Mais quand, après la guerre, son ami Paul Potyka, né à Strasbourg de parents allemands, est démis de ses fonctions dans l'administration et renvoyé de l'autre côté du Rhin, elle choisira de le suivre et de partager sa vie : à Lörrach, Ettlingen, puis Baden-Baden. En 1933, du jour au lendemain, Potyka est destitué de ses fonctions de maire-adjoint par le Gauleiter Wagner, le même qui terrorisera l'Alsace occupée quelques années plus tard. Réfugié à Fribourg-en-Brisgau, Potyka devient l'avocat des victimes du nazisme.
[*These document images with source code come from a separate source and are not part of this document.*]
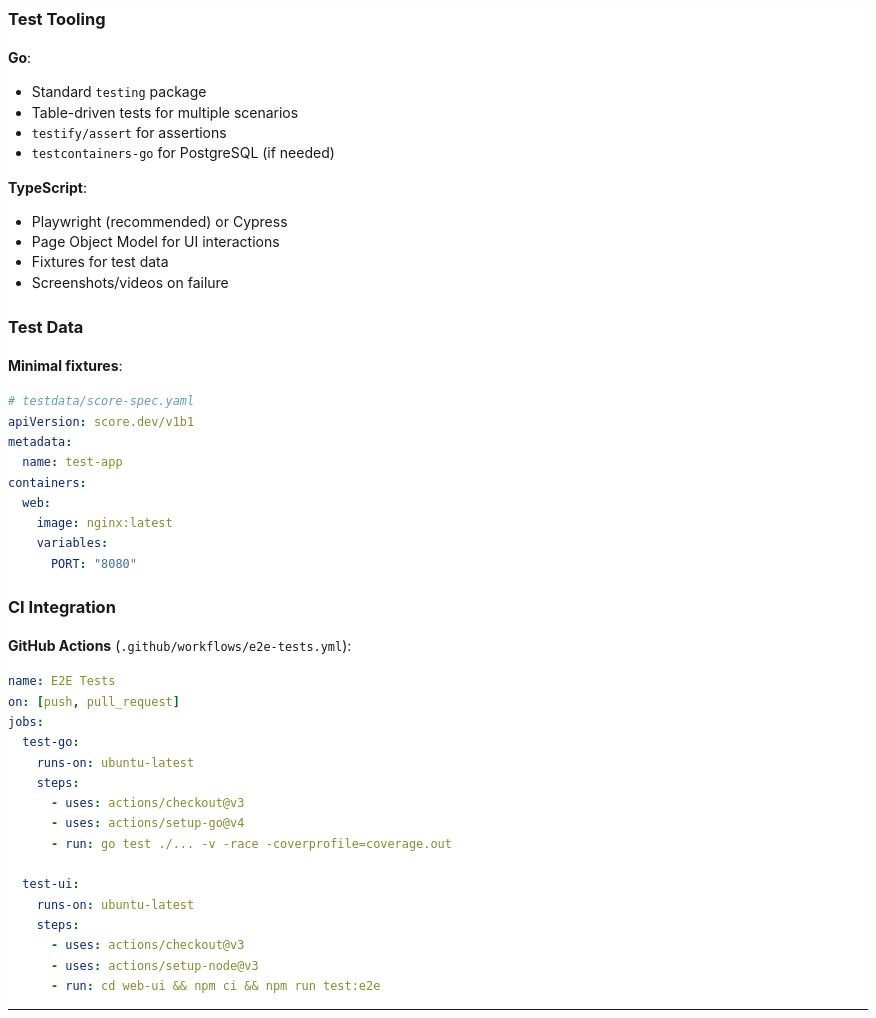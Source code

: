 ### Test Tooling

**Go**:
- Standard `testing` package
- Table-driven tests for multiple scenarios
- `testify/assert` for assertions
- `testcontainers-go` for PostgreSQL (if needed)

**TypeScript**:
- Playwright (recommended) or Cypress
- Page Object Model for UI interactions
- Fixtures for test data
- Screenshots/videos on failure

### Test Data

**Minimal fixtures**:
```yaml
# testdata/score-spec.yaml
apiVersion: score.dev/v1b1
metadata:
  name: test-app
containers:
  web:
    image: nginx:latest
    variables:
      PORT: "8080"
```

### CI Integration

**GitHub Actions** (`.github/workflows/e2e-tests.yml`):
```yaml
name: E2E Tests
on: [push, pull_request]
jobs:
  test-go:
    runs-on: ubuntu-latest
    steps:
      - uses: actions/checkout@v3
      - uses: actions/setup-go@v4
      - run: go test ./... -v -race -coverprofile=coverage.out

  test-ui:
    runs-on: ubuntu-latest
    steps:
      - uses: actions/checkout@v3
      - uses: actions/setup-node@v3
      - run: cd web-ui && npm ci && npm run test:e2e
```

---
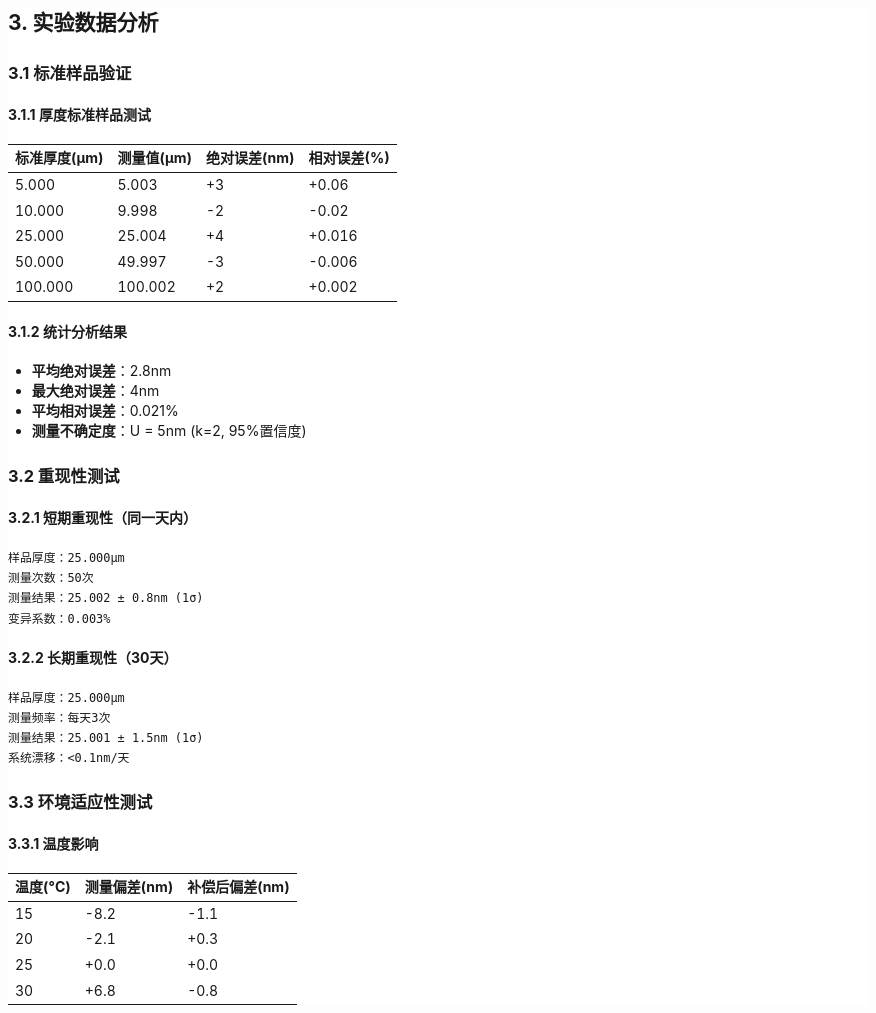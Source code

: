 ## 3. 实验数据分析

### 3.1 标准样品验证

#### 3.1.1 厚度标准样品测试
| 标准厚度(μm) | 测量值(μm) | 绝对误差(nm) | 相对误差(%) |
|-------------|-----------|-------------|-------------|
| 5.000 | 5.003 | +3 | +0.06 |
| 10.000 | 9.998 | -2 | -0.02 |
| 25.000 | 25.004 | +4 | +0.016 |
| 50.000 | 49.997 | -3 | -0.006 |
| 100.000 | 100.002 | +2 | +0.002 |

#### 3.1.2 统计分析结果
- **平均绝对误差**：2.8nm
- **最大绝对误差**：4nm
- **平均相对误差**：0.021%
- **测量不确定度**：U = 5nm (k=2, 95%置信度)

### 3.2 重现性测试

#### 3.2.1 短期重现性（同一天内）
```
样品厚度：25.000μm
测量次数：50次
测量结果：25.002 ± 0.8nm (1σ)
变异系数：0.003%
```

#### 3.2.2 长期重现性（30天）
```
样品厚度：25.000μm
测量频率：每天3次
测量结果：25.001 ± 1.5nm (1σ)
系统漂移：<0.1nm/天
```

### 3.3 环境适应性测试

#### 3.3.1 温度影响
| 温度(°C) | 测量偏差(nm) | 补偿后偏差(nm) |
|---------|-------------|---------------|
| 15 | -8.2 | -1.1 |
| 20 | -2.1 | +0.3 |
| 25 | +0.0 | +0.0 |
| 30 | +6.8 | -0.8 |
Après la victoire alliée de 1945, Lina Ritter renoue ses liens culturels avec l'Alsace et tient une chronique fort écoutée sur Radio-Strasbourg, Üs em Sundgau vorne - un hingedure. Brusquement licenciée, sans doute pour avoir vécu et publié un temps en Allemagne, elle continuera néanmoins de produire sous le pseudonyme, qui ne manque pas d'humour, de Pantaléon Meyer...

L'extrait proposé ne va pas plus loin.